● **Required work**
From the entries that follow, report every line in which "will" occurs.

Given records below:

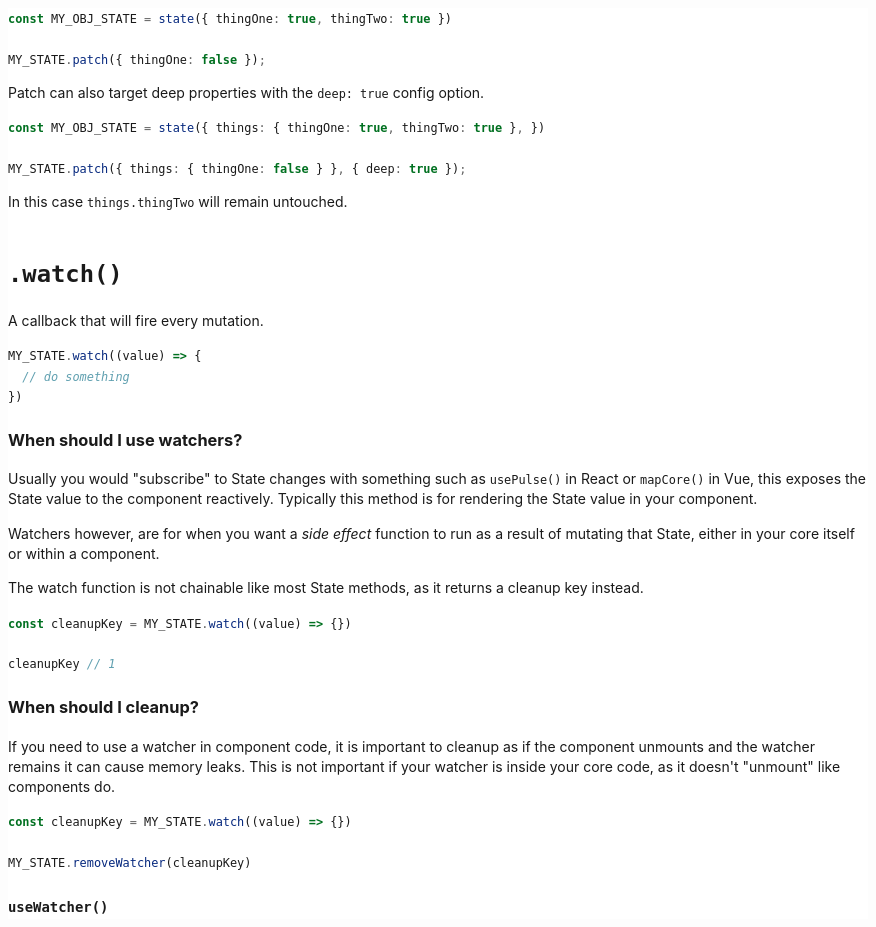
 ```ts
const MY_OBJ_STATE = state({ thingOne: true, thingTwo: true })

MY_STATE.patch({ thingOne: false });
```
Patch can also target deep properties with the `deep: true` config option.
```ts
const MY_OBJ_STATE = state({ things: { thingOne: true, thingTwo: true }, })

MY_STATE.patch({ things: { thingOne: false } }, { deep: true });
```
In this case `things.thingTwo` will remain untouched.

# `.watch()`

A callback that will fire every mutation.

```ts
MY_STATE.watch((value) => {
  // do something
})
```
### When should I use watchers?

Usually you would "subscribe" to State changes with something such as `usePulse()` in React or `mapCore()` in Vue, this exposes the State value to the component reactively. Typically this method is for rendering the State value in your component.

Watchers however, are for when you want a *side effect* function to run as a result of mutating that State, either in your core itself or within a component.


The watch function is not chainable like most State methods, as it returns a cleanup key instead. 
```ts
const cleanupKey = MY_STATE.watch((value) => {})

cleanupKey // 1
```


### When should I cleanup?

If you need to use a watcher in component code, it is important to cleanup as if the component unmounts and the watcher remains it can cause memory leaks.
This is not important if your watcher is inside your core code, as it doesn't "unmount" like components do.

```ts
const cleanupKey = MY_STATE.watch((value) => {})

MY_STATE.removeWatcher(cleanupKey)
```

### `useWatcher()`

End of Given records.

● **Answer box**
In this case `things.thingTwo` will remain untouched.
A callback that will fire every mutation.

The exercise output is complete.